Я верю папе, потому что он плохо выглядит, невысокий, бледный, не худой, но не крепкий, а просто полноватый, с редкими волосами, и совершенно не похож на богатого человека, каких показывают по телевизору. Да и в городе мы иногда видим хорошо одетых людей на чистых сверкающих машинах, которые зачем-то приезжают в такую даль, может быть, на экскурсию, рядом есть старинный монастырь с чудотворной иконой. Надежда Сергеевна говорила нам, что, если у кого есть тайная мечта или надежда, нужно попросить у этой иконы, и мечта исполнится.
Все, разумеется, стали просить, чтобы нас туда отвезли в ближайшее воскресенье, я помню, как мы обсуждали, кто что попросит: чтобы родители нашлись или сбежали бы из тюрьмы и резко разбогатели, или вдруг появились бы хорошие, добрые и богатые опекуны или приемные родители. Но пока до того монастыря мы так и не доехали. Я бы, наверно, не стала просить о приемных родителях. Я бы попросила коротко: «Помогите мне не пропасть». Я думаю, если кто-то действительно слышит наши просьбы, он поймет, что я имею в виду.
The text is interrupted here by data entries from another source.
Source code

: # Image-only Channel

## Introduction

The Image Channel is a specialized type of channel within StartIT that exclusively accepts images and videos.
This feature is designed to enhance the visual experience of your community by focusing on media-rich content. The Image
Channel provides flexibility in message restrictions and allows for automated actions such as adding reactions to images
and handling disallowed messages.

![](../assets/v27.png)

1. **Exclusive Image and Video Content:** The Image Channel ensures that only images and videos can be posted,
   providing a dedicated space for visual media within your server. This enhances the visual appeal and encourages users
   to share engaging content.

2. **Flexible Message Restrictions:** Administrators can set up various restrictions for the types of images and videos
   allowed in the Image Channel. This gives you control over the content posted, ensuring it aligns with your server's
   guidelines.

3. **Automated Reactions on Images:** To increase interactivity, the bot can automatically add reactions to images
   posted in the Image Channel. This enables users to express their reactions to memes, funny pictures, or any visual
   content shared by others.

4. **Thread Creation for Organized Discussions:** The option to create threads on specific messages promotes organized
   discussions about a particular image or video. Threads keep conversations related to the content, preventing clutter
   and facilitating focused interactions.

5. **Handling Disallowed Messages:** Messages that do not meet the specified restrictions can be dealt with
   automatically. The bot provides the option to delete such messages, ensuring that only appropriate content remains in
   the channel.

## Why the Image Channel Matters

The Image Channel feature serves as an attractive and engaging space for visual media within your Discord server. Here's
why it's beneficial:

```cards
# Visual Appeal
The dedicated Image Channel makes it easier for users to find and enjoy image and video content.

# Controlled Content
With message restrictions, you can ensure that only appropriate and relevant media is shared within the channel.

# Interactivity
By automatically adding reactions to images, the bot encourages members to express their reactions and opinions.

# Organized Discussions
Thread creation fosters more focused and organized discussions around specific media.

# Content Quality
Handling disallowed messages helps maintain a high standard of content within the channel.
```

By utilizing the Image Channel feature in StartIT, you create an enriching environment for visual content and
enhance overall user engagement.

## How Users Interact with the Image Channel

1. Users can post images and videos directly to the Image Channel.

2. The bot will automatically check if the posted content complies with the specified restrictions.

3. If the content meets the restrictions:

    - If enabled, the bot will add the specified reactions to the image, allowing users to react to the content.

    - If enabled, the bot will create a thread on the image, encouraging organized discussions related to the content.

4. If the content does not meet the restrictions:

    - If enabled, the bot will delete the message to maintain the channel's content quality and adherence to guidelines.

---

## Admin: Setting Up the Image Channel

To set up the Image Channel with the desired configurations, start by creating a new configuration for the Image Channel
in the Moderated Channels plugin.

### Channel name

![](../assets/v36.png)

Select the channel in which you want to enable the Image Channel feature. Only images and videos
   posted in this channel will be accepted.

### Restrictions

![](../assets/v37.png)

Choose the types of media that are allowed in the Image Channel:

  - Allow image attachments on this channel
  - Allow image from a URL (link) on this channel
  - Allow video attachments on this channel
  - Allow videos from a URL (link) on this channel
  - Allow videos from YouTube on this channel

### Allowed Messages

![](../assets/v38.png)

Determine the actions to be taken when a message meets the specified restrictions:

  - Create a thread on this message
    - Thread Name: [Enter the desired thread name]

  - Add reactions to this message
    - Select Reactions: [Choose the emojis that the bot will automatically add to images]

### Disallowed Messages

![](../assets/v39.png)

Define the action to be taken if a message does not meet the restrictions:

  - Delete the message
До обеда оставалось три часа. Я сделала два номера по алгебре, самых сложных, просмотрела остальное и закрыла тетрадку. Хорошо бы найти быстро грибы, добежать до города, и если их сразу купят, то я бегом успевала к обеду. А пропустить обед, тем более в воскресенье, когда могут дать даже курицу, я бы не хотела. Поэтому я отложила письмо, которое начала писать второй раз – закончить можно и вечером, – как раз в голове появятся какие-то еще мысли, другие, не только про деньги.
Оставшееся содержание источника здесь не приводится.